Exercise directions.
The lines to output run from the first line of the entries below through the line containing "The final exercise"; copy them exactly and leave out pictures.
====== Dataset
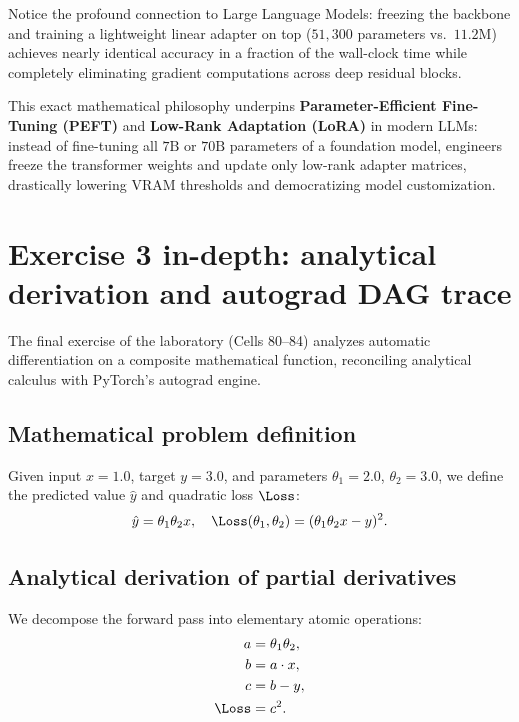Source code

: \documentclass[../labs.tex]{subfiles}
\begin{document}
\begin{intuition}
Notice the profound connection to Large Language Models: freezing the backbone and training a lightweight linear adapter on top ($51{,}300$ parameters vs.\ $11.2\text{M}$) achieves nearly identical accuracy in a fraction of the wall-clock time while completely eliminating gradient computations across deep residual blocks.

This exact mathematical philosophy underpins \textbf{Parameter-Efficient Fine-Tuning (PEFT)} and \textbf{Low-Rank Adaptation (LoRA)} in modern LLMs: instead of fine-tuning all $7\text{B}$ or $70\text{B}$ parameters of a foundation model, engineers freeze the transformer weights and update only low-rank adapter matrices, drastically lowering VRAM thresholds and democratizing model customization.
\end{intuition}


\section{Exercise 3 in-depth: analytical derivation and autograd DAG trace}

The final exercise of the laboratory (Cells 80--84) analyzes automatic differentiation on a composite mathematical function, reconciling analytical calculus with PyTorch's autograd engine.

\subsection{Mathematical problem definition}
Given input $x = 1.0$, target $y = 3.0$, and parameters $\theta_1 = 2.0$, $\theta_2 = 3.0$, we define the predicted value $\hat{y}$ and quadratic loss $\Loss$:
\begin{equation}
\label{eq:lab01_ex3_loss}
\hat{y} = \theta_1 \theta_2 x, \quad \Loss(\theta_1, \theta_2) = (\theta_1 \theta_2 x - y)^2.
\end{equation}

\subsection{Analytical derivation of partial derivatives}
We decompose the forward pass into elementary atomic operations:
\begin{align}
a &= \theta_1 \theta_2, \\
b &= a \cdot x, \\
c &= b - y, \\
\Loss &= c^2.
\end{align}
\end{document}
============
Result for this exercise.
Source code

: \documentclass[../labs.tex]{subfiles}
\begin{document}
\begin{intuition}
Notice the profound connection to Large Language Models: freezing the backbone and training a lightweight linear adapter on top ($51{,}300$ parameters vs.\ $11.2\text{M}$) achieves nearly identical accuracy in a fraction of the wall-clock time while completely eliminating gradient computations across deep residual blocks.

This exact mathematical philosophy underpins \textbf{Parameter-Efficient Fine-Tuning (PEFT)} and \textbf{Low-Rank Adaptation (LoRA)} in modern LLMs: instead of fine-tuning all $7\text{B}$ or $70\text{B}$ parameters of a foundation model, engineers freeze the transformer weights and update only low-rank adapter matrices, drastically lowering VRAM thresholds and democratizing model customization.
\end{intuition}


\section{Exercise 3 in-depth: analytical derivation and autograd DAG trace}

The final exercise of the laboratory (Cells 80--84) analyzes automatic differentiation on a composite mathematical function, reconciling analytical calculus with PyTorch's autograd engine.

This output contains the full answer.